Là, attention, parce que c’est un chausse-trape très important et complémentaire : si l’ordonnance de référé relate votre référé parce que le magistrat estime qu’il n’y a pas de doute sérieux sur la légalité, il faut immédiatement à réception de cette ordonnance que vous écriviez au greffe du tribunal administratif en charge de votre dossier sur le fond.

Sur la requête en annulation, vous écrivez immédiatement au greffe, le jour même pour ne pas l’oublier, pour lui indiquer que vous souhaitez maintenir malgré tout votre requête sur le fond.

Pourquoi ? Puisque désormais, c’est une nouveauté, c’est un nouveau chausse-trape dans les pieds des justiciables et des avocats en matière administrative, c’est que lorsque vous réceptionnez une ordonnance en référé suspension qui rejette votre demande, si le magistrat estime qu’il n’y a pas de doute sérieux sur la légalité de la décision contestée, si vous ne confirmez pas au juge que vous maintenez votre recours en excès de pouvoir sur le fond, le recours sur le fond sera également rejeté et cela ne pose aucune grande difficulté pour la suite puisque forcément, il n’y a plus grand-chose à faire et en gros, vous perdez sur les deux tableaux de manière automatique.
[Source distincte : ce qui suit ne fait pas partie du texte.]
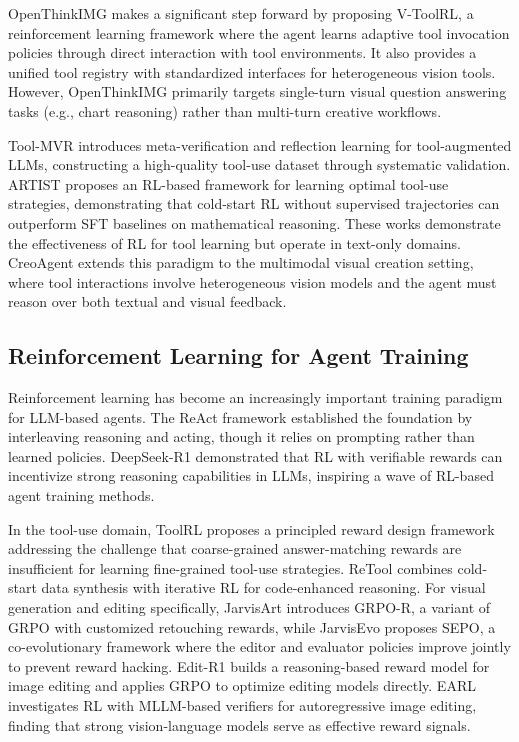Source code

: \documentclass[11pt]{article}
\begin{document}
OpenThinkIMG \cite{su2025openthinkimg} makes a significant step forward by proposing V-ToolRL, a reinforcement learning framework where the agent learns adaptive tool invocation policies through direct interaction with tool environments. It also provides a unified tool registry with standardized interfaces for heterogeneous vision tools. However, OpenThinkIMG primarily targets single-turn visual question answering tasks (e.g., chart reasoning) rather than multi-turn creative workflows.

Tool-MVR \cite{ma2025toolmvr} introduces meta-verification and reflection learning for tool-augmented LLMs, constructing a high-quality tool-use dataset through systematic validation. ARTIST \cite{artist2025} proposes an RL-based framework for learning optimal tool-use strategies, demonstrating that cold-start RL without supervised trajectories can outperform SFT baselines on mathematical reasoning. These works demonstrate the effectiveness of RL for tool learning but operate in text-only domains. CreoAgent extends this paradigm to the multimodal visual creation setting, where tool interactions involve heterogeneous vision models and the agent must reason over both textual and visual feedback.

\subsection{Reinforcement Learning for Agent Training}

Reinforcement learning has become an increasingly important training paradigm for LLM-based agents. The ReAct framework \cite{yao2022react} established the foundation by interleaving reasoning and acting, though it relies on prompting rather than learned policies. DeepSeek-R1 \cite{guo2025deepseekr1} demonstrated that RL with verifiable rewards can incentivize strong reasoning capabilities in LLMs, inspiring a wave of RL-based agent training methods.

In the tool-use domain, ToolRL \cite{toolrl2025} proposes a principled reward design framework addressing the challenge that coarse-grained answer-matching rewards are insufficient for learning fine-grained tool-use strategies. ReTool \cite{retool2025} combines cold-start data synthesis with iterative RL for code-enhanced reasoning. For visual generation and editing specifically, JarvisArt \cite{lin2025jarvisart} introduces GRPO-R, a variant of GRPO with customized retouching rewards, while JarvisEvo \cite{lin2025jarvisevo} proposes SEPO, a co-evolutionary framework where the editor and evaluator policies improve jointly to prevent reward hacking. Edit-R1 \cite{editr1} builds a reasoning-based reward model for image editing and applies GRPO to optimize editing models directly. EARL \cite{earl2025} investigates RL with MLLM-based verifiers for autoregressive image editing, finding that strong vision-language models serve as effective reward signals.
\end{document}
C’est donc très important.

Le référé suspension est une arme juridique très puissance, mais qui doit être travaillée en amont et veillez bien justement à avoir validé ces 3 conditions cumulatives qui ne sont pas alternatives.

Des conditions cumulatives sont des conditions qui doivent toutes être réunies pour que votre demande puisse prospérer.

Voilà pour les quelques observations et informations sur le référé suspension.

Il y aurait encore beaucoup de choses à dire en plus, mais l’objectif de ce podcast est d’être synthétique sans vous assommer de multiples considérations juridiques.

Ici, vous avez l’essentiel pour commencer à travailler votre référé suspension.

Si vous souhaitez avoir davantage d’informations, notamment sur les autres référés qui sont moins utilisés, mais qui peuvent aussi avoir leur importance comme le référé liberté (nous pourrons éventuellement faire un podcast sur celui-ci) ou sur les référés en matière de marché public, je vous invite vraiment à consulter le site du conseil d’État qui est très bien fait.

Il y a des fiches thématiques sur chacun de ces référés.